Bugün TV’de rastladım. Erman Toroğlu, bir yemek programının konuğuydu. Kendisine soruluyor, “En iyi lokanta hangisidir?” diye. Erman Hoca’nın iki kıstası var: Hangisi dolup dolup boşalıyorsa o, iyi lokantadır. Bir de iyi lokanta soracaksa Hoca mutlaka cüsseli, şişman bir adama sorarmış. Malum cılız ne yediğinden ne içtiğinden anlarmış! İş bu kadar basit.

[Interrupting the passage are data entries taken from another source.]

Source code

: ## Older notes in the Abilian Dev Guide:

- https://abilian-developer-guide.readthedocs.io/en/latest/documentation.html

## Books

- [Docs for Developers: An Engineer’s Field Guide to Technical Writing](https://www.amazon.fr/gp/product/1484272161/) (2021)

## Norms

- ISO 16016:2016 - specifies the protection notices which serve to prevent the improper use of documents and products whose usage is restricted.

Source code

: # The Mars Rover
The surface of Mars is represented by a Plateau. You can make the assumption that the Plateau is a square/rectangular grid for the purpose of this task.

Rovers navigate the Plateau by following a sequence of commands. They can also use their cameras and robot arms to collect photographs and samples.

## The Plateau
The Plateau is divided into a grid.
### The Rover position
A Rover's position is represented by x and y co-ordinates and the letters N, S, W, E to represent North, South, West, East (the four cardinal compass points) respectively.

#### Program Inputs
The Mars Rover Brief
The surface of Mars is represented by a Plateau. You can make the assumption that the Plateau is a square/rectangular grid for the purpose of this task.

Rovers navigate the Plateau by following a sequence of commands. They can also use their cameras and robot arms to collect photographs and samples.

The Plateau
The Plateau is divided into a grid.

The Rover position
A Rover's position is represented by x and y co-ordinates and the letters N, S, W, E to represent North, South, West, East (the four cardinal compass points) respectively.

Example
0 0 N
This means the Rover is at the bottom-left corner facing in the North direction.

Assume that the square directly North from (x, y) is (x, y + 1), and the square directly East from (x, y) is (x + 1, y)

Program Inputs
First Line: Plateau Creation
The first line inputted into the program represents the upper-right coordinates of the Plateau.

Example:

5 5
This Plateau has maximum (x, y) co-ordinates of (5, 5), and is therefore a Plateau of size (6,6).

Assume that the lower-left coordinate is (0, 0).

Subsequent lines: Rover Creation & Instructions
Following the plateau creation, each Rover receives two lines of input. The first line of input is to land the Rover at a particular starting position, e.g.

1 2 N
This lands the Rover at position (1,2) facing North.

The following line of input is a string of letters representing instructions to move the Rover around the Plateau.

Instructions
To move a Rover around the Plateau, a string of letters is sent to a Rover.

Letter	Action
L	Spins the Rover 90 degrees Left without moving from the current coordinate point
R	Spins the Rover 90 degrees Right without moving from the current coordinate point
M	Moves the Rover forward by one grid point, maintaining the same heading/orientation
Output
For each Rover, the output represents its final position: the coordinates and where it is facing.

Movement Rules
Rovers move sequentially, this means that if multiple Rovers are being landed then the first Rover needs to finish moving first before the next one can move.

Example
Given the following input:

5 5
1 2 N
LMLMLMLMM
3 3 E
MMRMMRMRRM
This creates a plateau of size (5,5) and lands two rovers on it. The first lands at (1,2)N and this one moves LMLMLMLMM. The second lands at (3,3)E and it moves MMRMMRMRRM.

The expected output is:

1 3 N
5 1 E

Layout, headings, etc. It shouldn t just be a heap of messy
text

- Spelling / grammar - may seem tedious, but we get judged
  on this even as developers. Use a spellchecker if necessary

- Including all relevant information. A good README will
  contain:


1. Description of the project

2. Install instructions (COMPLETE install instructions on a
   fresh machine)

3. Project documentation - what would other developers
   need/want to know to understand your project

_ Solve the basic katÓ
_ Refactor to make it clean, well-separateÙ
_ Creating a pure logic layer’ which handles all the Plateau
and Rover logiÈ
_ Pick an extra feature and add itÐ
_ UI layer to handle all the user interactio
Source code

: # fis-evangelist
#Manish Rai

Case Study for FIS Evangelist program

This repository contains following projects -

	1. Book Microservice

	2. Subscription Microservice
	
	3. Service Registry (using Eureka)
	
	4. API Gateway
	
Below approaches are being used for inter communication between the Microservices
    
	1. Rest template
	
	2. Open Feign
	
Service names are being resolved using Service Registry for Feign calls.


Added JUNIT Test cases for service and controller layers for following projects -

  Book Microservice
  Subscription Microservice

DOLMABAHÇE CD’SİNİ İZLEMİŞ!
Şu sıralar ülkenin en kıymetlisi Dolmabahçe CD’si. TV8’de ‘8. Gün’ programında Fikri Sağlar bu CD’yi izleme şerefine nail olan ender kişilerden biri olarak yerini aldı. Sağlar izlemiş. Ama ne konuşabilir, ne yazabilir. Cezası 17 milyar TL. Canlı yayında Gökmen Karadağ’ın içi gidiyor, belli. Hani biraz ucundan çıtlatsa Sağlar, uçacak Kara-dağ. Sağlar’ın mimiklerinden, halet-i ruhiyesinden bir şeyler çıkarabileceğimizi söylüyor.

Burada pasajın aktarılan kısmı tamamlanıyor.